The Mazu deity, known as a protector of seafarers and worshiped by Chinese communities around the world for centuries, is especially popular in Taiwan. The Dajia Jenn Lann Temple in Taichung city organizes an annual 300-kilometer nine-day pilgrimage with a statue of the goddess that draws hundreds of thousands of followers.
The pilgrimages and related festivals have formed what is known as the “Mazu economy,” referring to donations and spending on Mazu-themed merchandise and business opportunities surrounding the religion.
Dajia Jenn Lann Temple, which dates back to the Qing Dynasty in the 1700s, has decided to add a Web 3.0 element to its activities. It’s minting and selling sea goddess non-fungible tokens (NFTs) that act as a priority pass for the pilgrimage that usually happens in the Spring.
“According to estimates the nine-day pilgrimage can generate more than NT$5 billion (US$163 million) in spending.
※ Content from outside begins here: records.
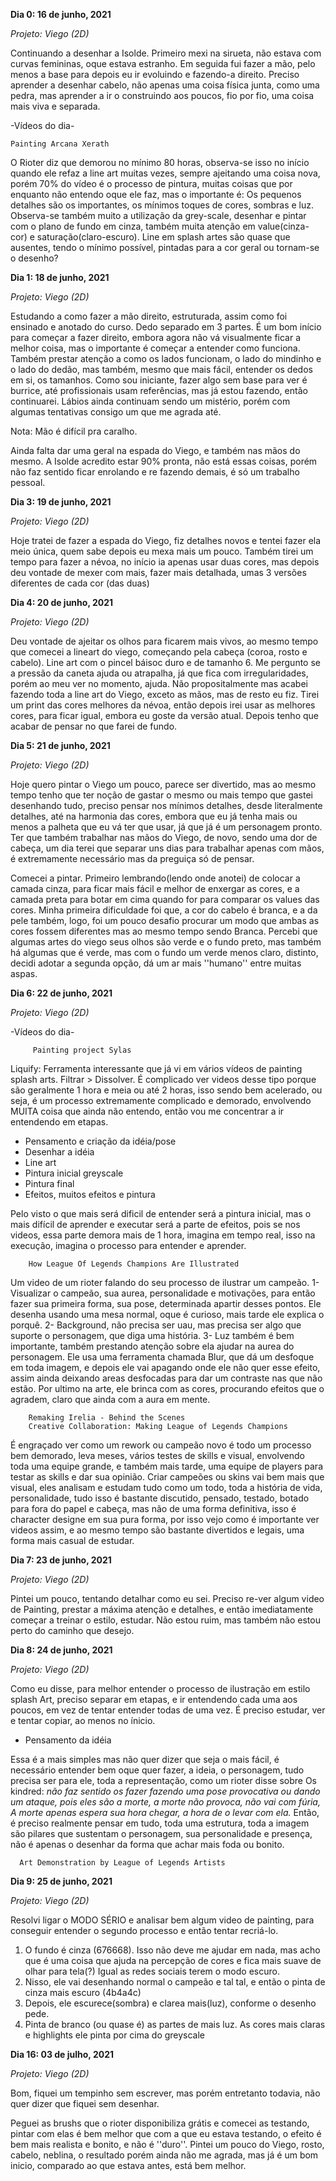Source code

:**Dia 0: 16 de junho, 2021**

_Projeto: Viego (2D)_

Continuando a desenhar a Isolde. Primeiro mexi na sirueta, não estava com curvas femininas, oque estava estranho. Em seguida fui fazer a mão, pelo menos a base para depois eu ir evoluindo e fazendo-a direito.  Preciso aprender a desenhar cabelo, não apenas uma coisa física junta, como uma pedra, mas aprender a ir o construindo aos poucos, fio por fio, uma coisa mais viva e separada. 


-Vídeos do dia- 

    Painting Arcana Xerath

O Rioter diz que demorou no mínimo 80 horas, observa-se isso no início quando ele refaz a line art muitas vezes, sempre ajeitando uma coisa nova, porém 70% do vídeo é o processo de pintura, muitas coisas que por enquanto não entendo oque ele faz, mas o importante é: Os pequenos detalhes são os importantes, os mínimos toques de cores, sombras e luz. 
Observa-se também muito a utilização da grey-scale, desenhar e pintar com o plano de fundo em cinza, também muita atenção em value(cinza-cor) e saturação(claro-escuro). Line em splash artes são quase que ausentes, tendo o mínimo possível, pintadas para a cor geral ou tornam-se o desenho?  


 





**Dia 1: 18 de junho, 2021** 

_Projeto: Viego (2D)_

Estudando a como fazer a mão direito, estruturada, assim como foi ensinado e anotado do curso. Dedo separado em 3 partes. É um bom início para começar a fazer direito, embora agora não vá visualmente ficar a melhor coisa, mas o importante é começar a entender como funciona. Também prestar atenção a como os lados funcionam, o lado do mindinho e o lado do dedão, mas também, mesmo que mais fácil, entender os dedos em si, os tamanhos. Como sou iniciante, fazer algo sem base para ver é burrice, até profissionais usam referências, mas já estou fazendo, então continuarei. Lábios ainda continuam sendo um mistério, porém com algumas tentativas consigo um que me agrada até. 

Nota: Mão é difícil pra caralho. 

Ainda falta dar uma geral na espada do Viego, e também nas mãos do mesmo. A Isolde acredito estar 90% pronta, não está essas coisas, porém não faz sentido ficar enrolando e re fazendo demais, é só um trabalho pessoal. 


**Dia 3: 19 de junho, 2021** 

_Projeto: Viego (2D)_

Hoje tratei de fazer a espada do Viego, fiz detalhes novos e tentei fazer ela meio única, quem sabe depois eu mexa mais um pouco. Também tirei um tempo para fazer a névoa, no início ia apenas usar duas cores, mas depois deu vontade de mexer com mais, fazer mais detalhada, umas 3 versões diferentes de cada cor (das duas)



**Dia 4: 20 de junho, 2021**

_Projeto: Viego (2D)_

Deu vontade de ajeitar os olhos para ficarem mais vivos, ao mesmo tempo que comecei a lineart do viego, começando pela cabeça (coroa, rosto e cabelo). Line art com o pincel báisoc duro e de tamanho 6. Me pergunto se a pressão da caneta ajuda ou atrapalha, já que fica com irregularidades, porém ao meu ver no momento, ajuda. 
Não propositalmente mas acabei fazendo toda a line art do Viego, exceto as mãos, mas de resto eu fiz. Tirei um print das cores melhores da névoa, então depois irei usar as melhores cores, para ficar igual, embora eu goste da versão atual. Depois tenho que acabar de pensar no que farei de fundo. 




**Dia 5: 21 de junho, 2021**

_Projeto: Viego (2D)_

Hoje quero pintar o Viego um pouco, parece ser divertido, mas ao mesmo tempo tenho que ter noção de gastar o mesmo ou mais tempo que gastei desenhando tudo, preciso pensar nos mínimos detalhes, desde literalmente detalhes, até na harmonia das cores, embora que eu já tenha mais ou menos a palheta que eu vá ter que usar, já que já é um personagem pronto. Ter que também trabalhar nas mãos do Viego, de novo, sendo uma dor de cabeça, um dia terei que separar uns dias para trabalhar apenas com mãos, é extremamente necessário mas da preguiça só de pensar. 

Comecei a pintar. Primeiro lembrando(lendo onde anotei) de colocar a camada cinza, para ficar mais fácil e melhor de enxergar as cores, e a camada preta para botar em cima quando for para comparar os values das cores. Minha primeira dificuldade foi que, a cor do cabelo é branca, e a da pele também, logo, foi um pouco desafio procurar um modo que ambas as cores fossem diferentes mas ao mesmo tempo sendo Branca. Percebi que algumas artes do viego seus olhos são verde e o fundo preto, mas também há algumas que é verde, mas com o fundo um verde menos claro, distinto, decidi adotar a segunda opção, dá um ar mais ''humano'' entre muitas aspas. 



**Dia 6: 22 de junho, 2021**

_Projeto: Viego (2D)_


-Vídeos do dia- 

         Painting project Sylas      
         
         
 Liquify: Ferramenta interessante que já vi em vários vídeos de painting splash arts. Filtrar > Dissolver. 
 É complicado ver videos desse tipo porque são geralmente 1 hora e meia ou até 2 horas, isso sendo bem acelerado, ou seja, é um processo extremamente complicado e demorado, envolvendo MUITA coisa que ainda não entendo, então vou me concentrar a ir entendendo em etapas. 
 
* Pensamento e criação da idéia/pose 
* Desenhar a idéia 
* Line art 
* Pintura inicial greyscale 
* Pintura final
* Efeitos, muitos efeitos e pintura
 
 
 Pelo visto o que mais será dificil de entender será a pintura inicial, mas o mais difícil de aprender e executar será a parte de efeitos, pois se nos videos, essa parte demora mais de 1 hora, imagina em tempo real, isso na execução, imagina o processo para entender e aprender. 
 
 
        How League Of Legends Champions Are Illustrated    
        
        
 Um video de um rioter falando do seu processo de ilustrar um campeão. 1- Visualizar o campeão, sua aurea, personalidade e motivações, para então fazer sua primeira forma, sua pose, determinada apartir desses pontos. Ele desenha usando uma mesa normal, oque é curioso, mais tarde ele explica o porquê. 2- Background, não precisa ser uau, mas precisa ser algo que suporte o personagem, que diga uma história. 3- Luz também é bem importante, também prestando atenção sobre ela ajudar na aurea do personagem. Ele usa uma ferramenta chamada Blur, que dá um desfoque em toda imagem, e depois ele vai apagando onde ele não quer esse efeito, assim ainda deixando areas desfocadas para dar um contraste nas que não estão.  Por ultimo na arte, ele brinca com as cores, procurando efeitos que o agradem, claro que ainda com a aura em mente. 
 
 
        Remaking Irelia - Behind the Scenes
        Creative Collaboration: Making League of Legends Champions
        
        
É engraçado ver como um rework ou campeão novo é todo um processo bem demorado, leva meses, vários testes de skills e visual, envolvendo toda uma equipe grande, e também mais tarde, uma equipe de players para testar as skills e dar sua opinião. Criar campeões ou skins vai bem mais que visual, eles analisam e estudam tudo como um todo, toda a história de vida, personalidade, tudo isso é bastante discutido, pensado, testado, botado para fora do papel e cabeça, mas não de uma forma definitiva, isso é character designe em sua pura forma, por isso vejo como é importante ver videos assim, e ao mesmo tempo são bastante divertidos e legais, uma forma mais casual de estudar. 



**Dia 7: 23 de junho, 2021**

_Projeto: Viego (2D)_

Pintei um pouco, tentando detalhar como eu sei. Preciso re-ver algum video de Painting, prestar a máxima atenção e detalhes, e então imediatamente começar a treinar o estilo, estudar. Não estou ruim, mas também não estou perto do caminho que desejo. 




**Dia 8: 24 de junho, 2021**

_Projeto: Viego (2D)_


Como eu disse, para melhor entender o processo de ilustração em estilo splash Art, preciso separar em etapas, e ir entendendo cada uma aos poucos, em vez de tentar entender todas de uma vez. É preciso estudar, ver e tentar copiar, ao menos no ínicio.

* Pensamento da idéia 

Essa é a mais simples mas não quer dizer que seja o mais fácil, é necessário entender bem oque quer fazer, a ideia, o personagem, tudo precisa ser para ele, toda a representação, como um rioter disse sobre Os kindred: *não faz sentido os fazer fazendo uma pose provocativa ou dando um ataque, pois eles são a morte, a morte não provoca, não vai com fúria, A morte apenas espera sua hora chegar, a hora de o levar com ela.* Então, é preciso realmente pensar em tudo, toda uma estrutura, toda a imagem são pilares que sustentam o personagem, sua personalidade e presença, não é apenas o desenhar da forma que achar mais foda ou bonito. 
     
      Art Demonstration by League of Legends Artists


**Dia 9: 25 de junho, 2021**

_Projeto: Viego (2D)_


Resolvi ligar o MODO SÉRIO e analisar bem algum video de painting, para conseguir entender o segundo processo e então tentar recriá-lo. 

1. O fundo é cinza (676668). Isso não deve me ajudar em nada, mas acho que é uma coisa que ajuda na percepção de cores e fica mais suave de olhar para tela(?) Igual as redes sociais terem o modo escuro. 
2. Nisso, ele vai desenhando normal o campeão e tal tal, e então o pinta de cinza mais escuro (4b4a4c)
3. Depois, ele escurece(sombra) e clarea mais(luz), conforme o desenho pede. 
4. Pinta de branco (ou quase é) as partes de mais luz. As cores mais claras e highlights ele pinta por cima do greyscale



**Dia 16: 03 de julho, 2021**

_Projeto: Viego (2D)_

Bom, fiquei um tempinho sem escrever, mas porém entretanto todavia, não quer dizer que fiquei sem desenhar. 

Peguei as brushs que o rioter disponibiliza grátis e comecei as testando, pintar com elas é bem melhor que com a que eu estava testando, o efeito é bem mais realista e bonito, e não é ''duro''. Pintei um pouco do Viego, rosto, cabelo, neblina, o resultado porém ainda não me agrada, mas já é um bom inicio, comparado ao que estava antes, está bem melhor.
On the day when Mazu returned to the home temple, we saw about 500,000 people joining the pilgrimage,” Mingkun Cheng, vice chairman of the board of the Dajia Jenn Lann Temple, told Forkast.
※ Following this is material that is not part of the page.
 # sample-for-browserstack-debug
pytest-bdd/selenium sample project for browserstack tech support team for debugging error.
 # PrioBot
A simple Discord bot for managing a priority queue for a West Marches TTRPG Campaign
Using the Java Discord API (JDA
More younger people are joining the pilgrimage so the MazuDAO NFTs appeal to them, said Cheng.
Many traditional cultural activities are adapting to digital and technological innovation, Mao-Hsien Lin, an associate professor of National Taichung University of Education’s Taiwanese languages and literature department, told Forkast.
However, Lin, who researches Mazu religion, said many elder followers are not so sure about the developments.
“They prefer the physical touch and the direct contact with the statue of the deities,” Lin said. They are not so sure that if they worship online that the deities are also online to hear their prayers.
However, Lin said the pilgrimage priority perk for NFT holders might not be too attractive for traditional believers.
“Typically when we pray, the distance between you and the statue doesn’t really matter. It’s not like you’d get special treatment if you’re closer,” he added. “It’s becoming a bit too commercialized.”
To tap into the market of traditional believers, the NFT project team organized offline marketing campaigns — an approach different from most NFT projects that prioritize online marketing channels.
Jerry Yan, project lead of MazuDAO, told Forkast that many elder followers didn’t even have a smartphone and “very much live in a Web 0.0 world.”
“We had to set up promotional booths in front of the temple to introduce MazuDAO NFTs to those Web0 believers,” Yan said, adding they also needed a landline customer service team because it was the only way to reach older temple followers.
“Often on the phone, we’d ask them to call for their grandchildren to help out and set up crypto wallets on their behalf.”
Cheng said that the temple has authorized some online vendors to use its Mazu intellectual property to make merchandise for sale on its e-commerce platform MazuBuyBuy.
Lin the researcher said Mazu has become a highly-commercialized intellectual property in Taiwan, with Mazu-themed merchandise in convenience stores and on major online shopping sites.
“Again, I think a large part of the essence of religion lies in offering that mental comfort for believers. It’s not necessarily a good thing if it gets too commercialized,” Lin said. “If we see the deity as a business generator, it would lose a sense of divinity.”
Still, Cheng of the Dajia Jenn Lann Temple said the temple’s annual pilgrimages have attracted an increasing number of younger people and many post videos of the festival and the pilgrimage on social media platforms such as Instagram and YouTube.
A Korean YouTuber based in Taiwan (known as Korean Kimchengu, literally “Korean enoki mushroom”) joined the pilgrimage last year and made a video that has gained over 580,000 views.
Logan Beck, an American YouTuber based in Taiwan, also uploaded a video of the 2021 pilgrimage, which now has more than 405,000 views.